Olivier Huillard, Co-CEO at Areltys, Medical Oncologist at AP-HP, shared a post on LinkedIn:
“A care pathway should not depend on a mobile number.
Last week, at the Assises de la Médecine Nucléaire, at the Ministry of Health, the entire ecosystem of vectorized internal radiotherapy (RIV) was brought together. The consensus was clear and legitimate: this approach will transform the treatment of many cancers, and the French sector is of high quality.
One session focused on the ‘patient-centered‘ pathway. Coordination between the referring oncologist and the treating centre was described above all as a matter of local goodwill: people know each other, exchange numbers, and the rest is organised ‘on a tailor-made basis‘, as with other anti-tumour treatments. The implication is that it will eventually happen by itself.

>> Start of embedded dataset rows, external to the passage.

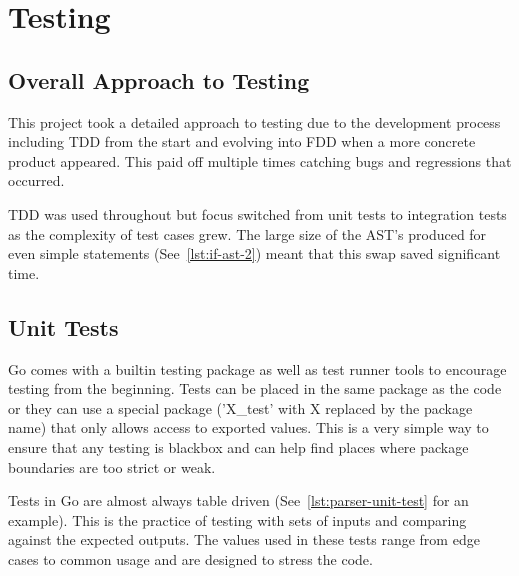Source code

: \chapter{Testing}




\section{Overall Approach to Testing}
This project took a detailed approach to testing due to the development process including TDD from the start and evolving into FDD when a more concrete product appeared.
This paid off multiple times catching bugs and regressions that occurred.

TDD was used throughout but focus switched from unit tests to integration tests as the complexity of test cases grew. 
The large size of the AST's produced for even simple statements (See~\ref{lst:if-ast-2}) meant that this swap saved significant time.

\section{Unit Tests}
Go comes with a builtin testing package as well as test runner tools to encourage testing from the beginning.
Tests can be placed in the same package as the code or they can use a special package ('X\_test' with X replaced by the package name) that only allows access to exported values.
This is a very simple way to ensure that any testing is blackbox and can help find places where package boundaries are too strict or weak.

Tests in Go are almost always table driven (See~\ref{lst:parser-unit-test} for an example).
This is the practice of testing with sets of inputs and comparing against the expected outputs.
The values used in these tests range from edge cases to common usage and are designed to stress the code.


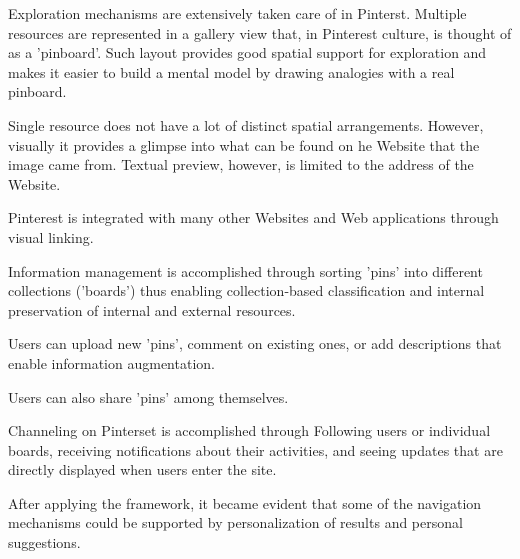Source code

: {Exploration mechanisms are extensively taken care of in Pinterst. Multiple resources are represented in a gallery view that, in Pinterest culture, is thought of as a 'pinboard'. Such layout provides good spatial support for exploration and makes it easier to build a mental model by drawing analogies with a real pinboard. 

Single resource does not have a lot of distinct spatial arrangements. However, visually it provides a glimpse into what can be found on he Website that the image came from. Textual preview, however, is limited to the address of the Website.

Pinterest is integrated with many other Websites and Web applications through visual linking.

Information management is accomplished through sorting 'pins' into different collections ('boards') thus enabling collection-based classification and internal preservation of internal and external resources. 

Users can upload new 'pins', comment on existing ones, or add descriptions that enable information augmentation. 

Users can also share 'pins' among themselves. 

Channeling on Pinterset is accomplished through Following users or individual boards, receiving notifications about their activities, and seeing updates that are directly displayed when users enter the site. 

After applying the framework, it became evident that some of the navigation mechanisms could be supported by personalization of results and personal suggestions.

} %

I don’t think it will happen by itself. RIV is multi-site, multi-specialty and delay-sensitive, which is why in RIV PSMA, the majority of eligible patients do not access treatment. This will not change as long as the journey is based on the personal contacts of each doctor. A directory or a RCP are not enough: you need a really equipped course.
I have summarized on one page what the referring oncologist needs, concretely.
Structuring this pathway, for all stakeholders, is a matter of two distinct projects. The first, knowledge: measuring and mapping these pathways to objectify what is blocking, is the work we are doing in the RIV working group of the AP-HP, Assistance Publique – Hôpitaux de Paris. The second, operational: to give teams a tool that can be read and controlled in real time, the ‘custom’ tool that everyone demands, but reliable and shared. This is what we are building with Areltys.
The science of RIV is ready. The challenge now is that it reaches the patient, without depending on anyone’s mobile phone.”